-- EXERCISE INPUT --
##############################
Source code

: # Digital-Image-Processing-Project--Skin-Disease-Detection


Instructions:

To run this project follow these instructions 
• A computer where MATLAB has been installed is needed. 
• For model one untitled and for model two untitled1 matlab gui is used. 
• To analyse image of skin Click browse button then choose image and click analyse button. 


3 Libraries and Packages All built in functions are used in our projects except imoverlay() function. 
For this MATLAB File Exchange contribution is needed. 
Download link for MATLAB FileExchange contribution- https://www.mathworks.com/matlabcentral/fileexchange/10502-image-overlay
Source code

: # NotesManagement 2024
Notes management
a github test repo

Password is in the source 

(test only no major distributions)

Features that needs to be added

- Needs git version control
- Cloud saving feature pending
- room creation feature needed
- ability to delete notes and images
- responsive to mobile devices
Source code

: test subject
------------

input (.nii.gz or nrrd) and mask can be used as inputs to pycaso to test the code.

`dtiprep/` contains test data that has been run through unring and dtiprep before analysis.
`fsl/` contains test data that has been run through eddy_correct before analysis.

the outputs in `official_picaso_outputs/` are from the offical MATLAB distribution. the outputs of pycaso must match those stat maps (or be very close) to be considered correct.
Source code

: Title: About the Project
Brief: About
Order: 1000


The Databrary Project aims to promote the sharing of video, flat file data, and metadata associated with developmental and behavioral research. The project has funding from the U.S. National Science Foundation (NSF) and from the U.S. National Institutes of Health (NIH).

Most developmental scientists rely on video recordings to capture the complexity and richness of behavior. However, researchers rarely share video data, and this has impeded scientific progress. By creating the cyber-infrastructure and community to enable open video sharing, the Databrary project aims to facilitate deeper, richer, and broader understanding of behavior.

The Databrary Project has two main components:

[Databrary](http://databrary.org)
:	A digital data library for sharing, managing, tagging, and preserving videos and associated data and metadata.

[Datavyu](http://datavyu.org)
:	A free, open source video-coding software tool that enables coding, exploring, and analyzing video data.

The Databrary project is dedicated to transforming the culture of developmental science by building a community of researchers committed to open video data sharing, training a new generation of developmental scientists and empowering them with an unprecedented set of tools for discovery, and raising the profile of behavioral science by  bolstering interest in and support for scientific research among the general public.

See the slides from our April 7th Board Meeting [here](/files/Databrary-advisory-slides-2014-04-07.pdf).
##############################
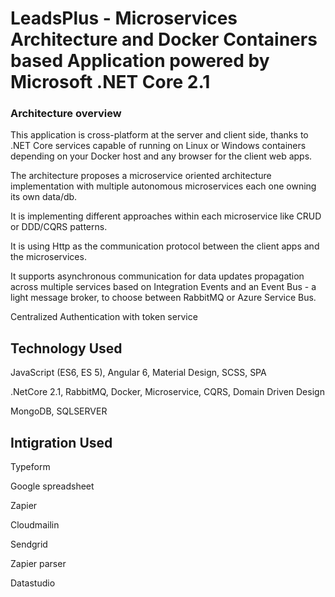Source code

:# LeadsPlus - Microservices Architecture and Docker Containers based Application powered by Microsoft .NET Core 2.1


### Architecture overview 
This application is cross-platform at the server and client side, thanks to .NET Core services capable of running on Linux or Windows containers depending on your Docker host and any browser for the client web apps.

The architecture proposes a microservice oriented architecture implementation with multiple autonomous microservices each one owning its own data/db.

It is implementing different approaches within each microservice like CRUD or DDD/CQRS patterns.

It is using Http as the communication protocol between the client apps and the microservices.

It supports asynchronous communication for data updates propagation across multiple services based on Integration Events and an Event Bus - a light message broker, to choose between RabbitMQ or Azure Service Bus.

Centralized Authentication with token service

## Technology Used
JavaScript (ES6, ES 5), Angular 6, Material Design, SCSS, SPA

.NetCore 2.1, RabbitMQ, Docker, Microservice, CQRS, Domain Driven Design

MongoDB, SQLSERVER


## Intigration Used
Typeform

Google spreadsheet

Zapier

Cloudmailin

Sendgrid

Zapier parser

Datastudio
##############################
-- EXERCISE REQUIREMENTS --
In the listing above, find the line containing "It supports asynchronous" and the line containing "JavaScript (ES6, ES", then retype both and every line between them exactly, with nothing else.

-- OUTPUT FOR THIS TASK --
It supports asynchronous communication for data updates propagation across multiple services based on Integration Events and an Event Bus - a light message broker, to choose between RabbitMQ or Azure Service Bus.

Centralized Authentication with token service

## Technology Used
JavaScript (ES6, ES 5), Angular 6, Material Design, SCSS, SPA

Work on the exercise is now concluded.